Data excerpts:
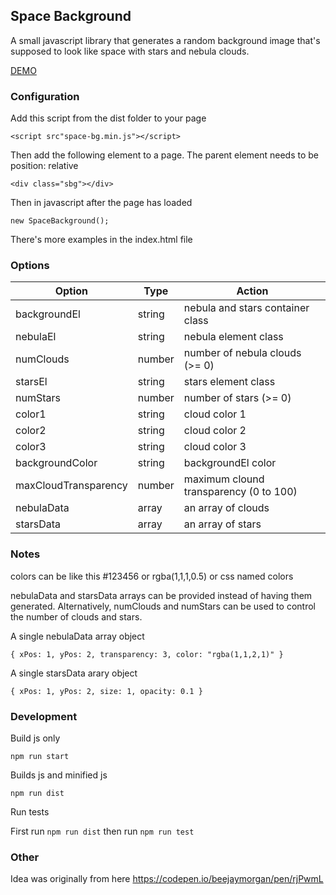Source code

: 
## Space Background

A small javascript library that generates a random background image that's supposed to look like space with stars and nebula clouds.

[DEMO](https://jamesryan83.github.io/space-background/)


### Configuration

Add this script from the dist folder to your page

`<script src"space-bg.min.js"></script>`

Then add the following element to a page.  The parent element needs to be position: relative

`<div class="sbg"></div>`

Then in javascript after the page has loaded

`new SpaceBackground();`

There's more examples in the index.html file


### Options

| Option               | Type   | Action                                 |
| -------------------- | ------ | -------------------------------------- |
| backgroundEl         | string | nebula and stars container class       |
| nebulaEl             | string | nebula element class                   |
| numClouds            | number | number of nebula clouds (>= 0)         |
| starsEl              | string | stars element class                    |
| numStars             | number | number of stars (>= 0)                 |
| color1               | string | cloud color 1                          |
| color2               | string | cloud color 2                          |
| color3               | string | cloud color 3                          |
| backgroundColor      | string | backgroundEl color                     |
| maxCloudTransparency | number | maximum clound transparency (0 to 100) |
| nebulaData           | array  | an array of clouds                     |
| starsData            | array  | an array of stars                      |


### Notes

colors can be like this #123456 or rgba(1,1,1,0.5) or css named colors

nebulaData and starsData arrays can be provided instead of having them generated.  Alternatively, numClouds and numStars can be used to control the number of clouds and stars.

A single nebulaData array object

`{ xPos: 1, yPos: 2, transparency: 3, color: "rgba(1,1,2,1)" }`

A single starsData arary object

`{ xPos: 1, yPos: 2, size: 1, opacity: 0.1 }`


### Development

Build js only

`npm run start`

Builds js and minified js

`npm run dist`

Run tests

First run `npm run dist` then run `npm run test`


### Other

Idea was originally from here
https://codepen.io/beejaymorgan/pen/rjPwmL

▶ **Task to carry out**
The answer is to be the lines from the one holding "1, opacity: 0.1" through the end of the data above, transcribed character for character, both ends included.

▶ **Solution for this exercise**
`{ xPos: 1, yPos: 2, size: 1, opacity: 0.1 }`


### Development

Build js only

`npm run start`

Builds js and minified js

`npm run dist`

Run tests

First run `npm run dist` then run `npm run test`


### Other

Idea was originally from here
https://codepen.io/beejaymorgan/pen/rjPwmL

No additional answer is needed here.